Pulse Production Readiness Checklist¶
Pulse defaults are tuned for safety — turn them down only with a reason. This checklist captures what to verify before pointing real traffic at a Pulse-equipped service.
Each item is one of: - MUST — verify before production cutover. - SHOULD — strongly recommended; skip only with explicit owner sign-off. - NICE — improves operability when traffic patterns warrant.
Trace exporter¶
- MUST Set
OTEL_EXPORTER_OTLP_ENDPOINT(or the per-signal variant) to your Collector. Without this, spans are dropped at the SDK boundary. - MUST Verify exporter health is
UPafter a synthetic request: - SHOULD Confirm the OTel Collector is configured for
tail_samplingwith at least anerrorpolicy — Pulse's in-processprefer-sampling-on-erroris best-effort, not authoritative. - NICE Set
OTEL_RESOURCE_ATTRIBUTES=deployment.environment=prod,service.namespace=…so multi-tenant Collectors can attribute spans correctly.
Sampling¶
- MUST Set
management.tracing.sampling.probabilityto a sustainable rate (Pulse defers to Spring Boot's standard property — it does not have its own knob).1.0is fine for low-traffic services; for >1k req/s reduce to0.05–0.1and rely onpulse.sampling.prefer-sampling-on-error(defaulttrue) to keep error spans. - SHOULD Document the sampling rate in your service README so on-call understands trace coverage.
Cardinality firewall¶
- MUST Leave
pulse.cardinality.enabled=true. - SHOULD Review
/actuator/pulse/runtime → cardinalityFirewall.topOffendersafter a soak test — anything in the list is a meter you should fix or explicitly exempt. - NICE For services with very large meter inventories, set
pulse.cardinality.meter-prefixes-to-protectto the high-risk subset rather than protecting everything.
Timeout budget¶
- MUST Set
pulse.timeout-budget.default-budgetto your service's caller-side timeout minus ~50ms. Otherwise outbound calls have no notion of "we're already late." - SHOULD Set
pulse.timeout-budget.maximum-budgetat the edge to prevent a malicious or buggy caller from sendingPulse-Timeout-Ms: 86400000and pinning a thread. - MUST Subscribe to the
PulseTimeoutBudgetExhaustedalert and route to your on-call.
Trace propagation guard¶
- MUST Confirm
pulse.trace.receivedratio is >0.99 in staging soak. Anything lower means an upstream is dropping context — fix it before production, not after. - NICE Consider
pulse.trace-guard.fail-on-missing=truein non-prod environments to catch regressions in CI.
Logs¶
- MUST Verify your log layout includes
traceId,spanId,service,env,requestId. The bundledlog4j2-spring.xmldoes this; confirm it isn't being overridden. - MUST Ship logs to a backend that lets you pivot from a span attribute to log lines — without this, a sampled trace has no log context.
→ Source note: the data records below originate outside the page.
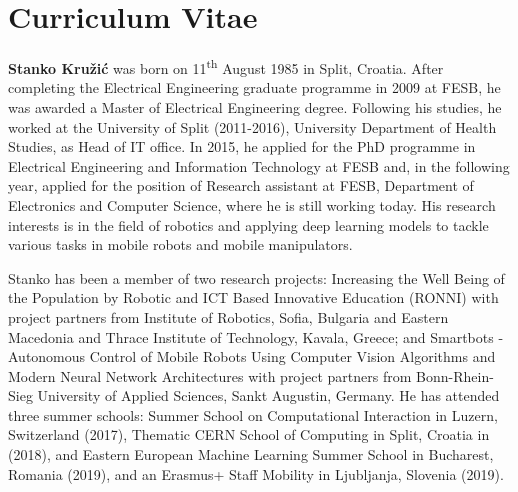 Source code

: 

\newpage \mbox{} \newpage \pagestyle{empty}

\section*{Curriculum Vitae}

\vspace{15mm}

{\noindent\bf{Stanko Kružić}} was born on 11\textsuperscript{th} August 1985 in Split, Croatia. After completing the Electrical Engineering graduate programme in 2009 at FESB, he was awarded a Master of Electrical Engineering degree. Following his studies, he worked at the University of Split (2011-2016), University Department of Health Studies, as Head of IT office. In 2015, he applied for the PhD programme in Electrical Engineering and Information Technology at FESB and, in the following year, applied for the position of Research assistant at FESB, Department of Electronics and Computer Science, where he is still working today. His research interests is in the field of robotics and applying deep learning models to tackle various tasks in mobile robots and mobile manipulators. 

\noindent Stanko has been a member of two research projects: Increasing the Well Being of the Population by Robotic and ICT Based Innovative Education (RONNI) with project partners from Institute of Robotics, Sofia, Bulgaria and Eastern Macedonia and Thrace Institute of Technology, Kavala, Greece; and Smartbots - Autonomous Control of Mobile Robots Using Computer Vision Algorithms and Modern Neural Network Architectures with project partners from Bonn-Rhein-Sieg University of Applied Sciences, Sankt Augustin, Germany. He has attended three summer schools: Summer School on Computational Interaction in Luzern, Switzerland (2017), Thematic CERN School of Computing in Split, Croatia in (2018), and Eastern European Machine Learning Summer School in Bucharest, Romania (2019), and an Erasmus+ Staff Mobility in Ljubljanja, Slovenia (2019).

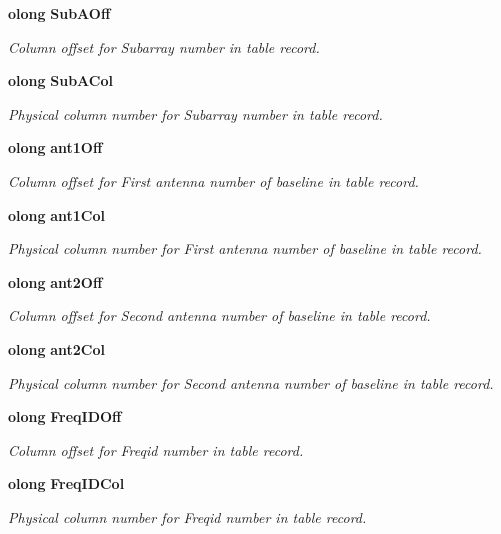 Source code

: \begin{CompactItemize}
{\bf olong} {\bf Sub\-AOff}
\begin{CompactList}\small\item\em Column offset for Subarray number in table record. \item\end{CompactList}\item 
{\bf olong} {\bf Sub\-ACol}
\begin{CompactList}\small\item\em Physical column number for Subarray number in table record. \item\end{CompactList}\item 
{\bf olong} {\bf ant1Off}
\begin{CompactList}\small\item\em Column offset for First antenna number of baseline in table record. \item\end{CompactList}\item 
{\bf olong} {\bf ant1Col}
\begin{CompactList}\small\item\em Physical column number for First antenna number of baseline in table record. \item\end{CompactList}\item 
{\bf olong} {\bf ant2Off}
\begin{CompactList}\small\item\em Column offset for Second antenna number of baseline in table record. \item\end{CompactList}\item 
{\bf olong} {\bf ant2Col}
\begin{CompactList}\small\item\em Physical column number for Second antenna number of baseline in table record. \item\end{CompactList}\item 
{\bf olong} {\bf Freq\-IDOff}
\begin{CompactList}\small\item\em Column offset for Freqid number in table record. \item\end{CompactList}\item 
{\bf olong} {\bf Freq\-IDCol}
\begin{CompactList}\small\item\em Physical column number for Freqid number in table record. \item\end{CompactList}\item 

\end{CompactItemize}
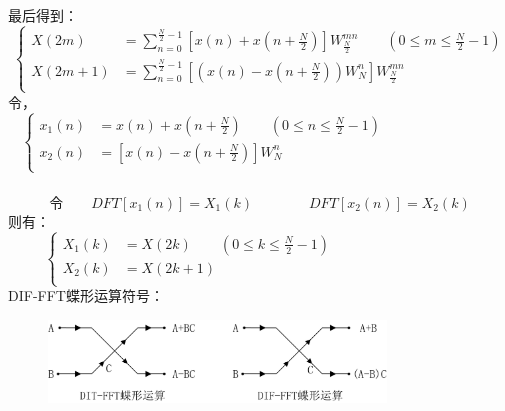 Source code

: \documentclass[notheorems,compress,mathserif,table]{beamer}
\begin{document}
\begin{frame}\frametitle{}%


最后得到：
\begin{equation*} \label{eq:2}
\left \{
\begin{aligned}
    X(2m)\quad &= \sum_{n=0}^{\frac{N}{2}-1}\left[x(n)+x(n+\frac{N}{2})\right]W_{\frac{N}{2}}^{mn} \quad\quad(0\leq m\leq\frac{N}{2}-1)\\
    X(2m+1)    &= \sum_{n=0}^{\frac{N}{2}-1}\left[(x(n)-x(n+\frac{N}{2}))W_N^n \right]W_{\frac{N}{2}}^{mn}\\
\end{aligned}
\right.
\end{equation*}
令，
$$
\left \{
\begin{aligned}
    x_1(n)&= x(n)+x(n+\frac{N}{2})\quad\quad(0\leq n\leq\frac{N}{2}-1)\quad\quad\quad\quad\quad\quad\quad\quad\\
    x_2(n)&= \left[x(n)-x(n+\frac{N}{2})\right]W_N^n\\
\end{aligned}
\right.
$$
\end{frame}
\begin{frame}\frametitle{}%
$$\mbox{令}\quad\quad DFT[x_1(n)]=X_1(k)\quad\quad\quad\quad DFT\left[x_2(n)\right]=X_2(k)$$
则有：
$$
\left \{
\begin{aligned}
    X_1(k)&= X(2k)\quad\quad(0\leq k\leq\frac{N}{2}-1)
    \quad\quad\quad\quad\quad\quad\quad\quad\quad\quad\\
    X_2(k)&= X(2k+1)\\
\end{aligned}
\right.
$$
DIF-FFT蝶形运算符号：
\begin{figure}[h]
  \centering
  \includegraphics[width=0.8\textwidth]{Diffftdiexing.jpg}
\end{figure}
\end{frame}
\end{document}
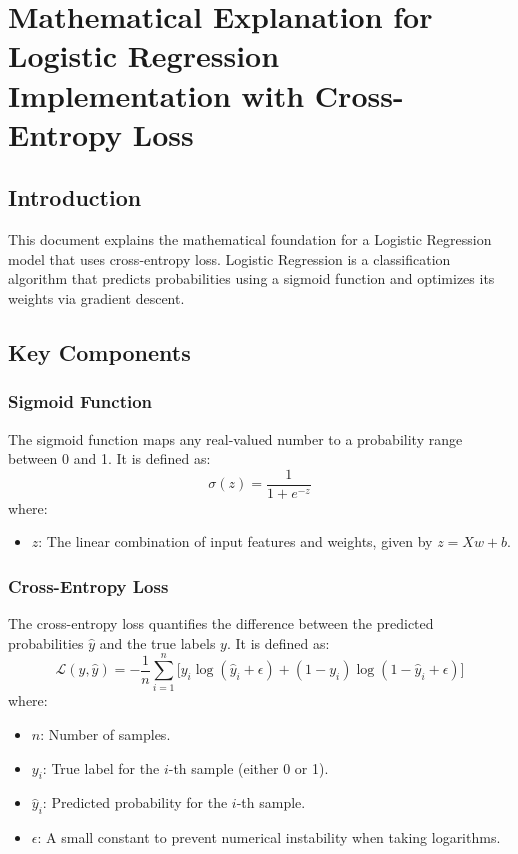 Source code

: \documentclass{article}
\begin{document}
\section*{Mathematical Explanation for Logistic Regression Implementation with Cross-Entropy Loss}

\subsection*{Introduction}
This document explains the mathematical foundation for a Logistic Regression model that uses cross-entropy loss. Logistic Regression is a classification algorithm that predicts probabilities using a sigmoid function and optimizes its weights via gradient descent.

\subsection*{Key Components}

\subsubsection*{Sigmoid Function}
The sigmoid function maps any real-valued number to a probability range between 0 and 1. It is defined as:
\[
\sigma(z) = \frac{1}{1 + e^{-z}}
\]
where:
\begin{itemize}
    \item \( z \): The linear combination of input features and weights, given by \( z = Xw + b \).
\end{itemize}

\subsubsection*{Cross-Entropy Loss}
The cross-entropy loss quantifies the difference between the predicted probabilities \( \hat{y} \) and the true labels \( y \). It is defined as:
\[
\mathcal{L}(y, \hat{y}) = -\frac{1}{n} \sum_{i=1}^n \Big[ y_i \log(\hat{y}_i + \epsilon) + (1 - y_i) \log(1 - \hat{y}_i + \epsilon) \Big]
\]
where:
\begin{itemize}
    \item \( n \): Number of samples.
    \item \( y_i \): True label for the \( i \)-th sample (either 0 or 1).
    \item \( \hat{y}_i \): Predicted probability for the \( i \)-th sample.
    \item \( \epsilon \): A small constant to prevent numerical instability when taking logarithms.
\end{itemize}
\end{document}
- SHOULD Verify the PII masking converter is active by injecting a known-bad payload in a
staging test (see
PiiMaskingConverterTest).
SLO & alerts¶
- MUST Declare at least one SLO under
pulse.slo.objectiveseven if it'savailability=0.99. The generatedPrometheusRuleis your incident-response contract. - MUST Apply the generated rules:
- MUST Apply the standalone Pulse alerts (cardinality overflow, timeout exhausted, trace
missing):
kubectl apply -f alerts/prometheus/pulse-slo-alerts.yaml. - SHOULD Wire the corresponding runbooks (
docs/runbooks/) into the alert annotations so on-call has a one-click path from page to playbook.
Shutdown¶
- MUST Leave
pulse.shutdown.otel-flush-enabled=true. Without this, a rolling deploy drops the last few hundred spans before exit. - SHOULD Confirm your container's
terminationGracePeriodSecondsis at leastpulse.shutdown.otel-flush-timeout + 5s; otherwise the orchestrator kills the pod before flush completes.
Build metadata¶
- SHOULD Enable
spring-boot-maven-plugin'sbuild-infogoal soBuildPropertiesis available — this populates Pulse'sapp.version/service.versiontags and thepulse.deploy.infogauge for deploy-overlay panels. - SHOULD Generate
git.properties(the same plugin can do this) sobuild.commitis tagged on every metric — invaluable for "did the deploy do this?" triage.
Native image (if you ship native)¶
- SHOULD Run
mvn -Pnative testin CI on every PR — Pulse'sRuntimeHintscover the reflection it needs but app-specific reflection is on you.
Smoke tests¶
- MUST A
curl /actuator/pulsereturns the expected subsystem map. - MUST A
curl /actuator/pulse/sloreturns validPrometheusRuleYAML. - MUST A request with
X-Trace-IDreturns the same id in the response header. - MUST A request that throws produces a
ProblemDetailwithtraceId,requestId, anderrorFingerprintpopulated.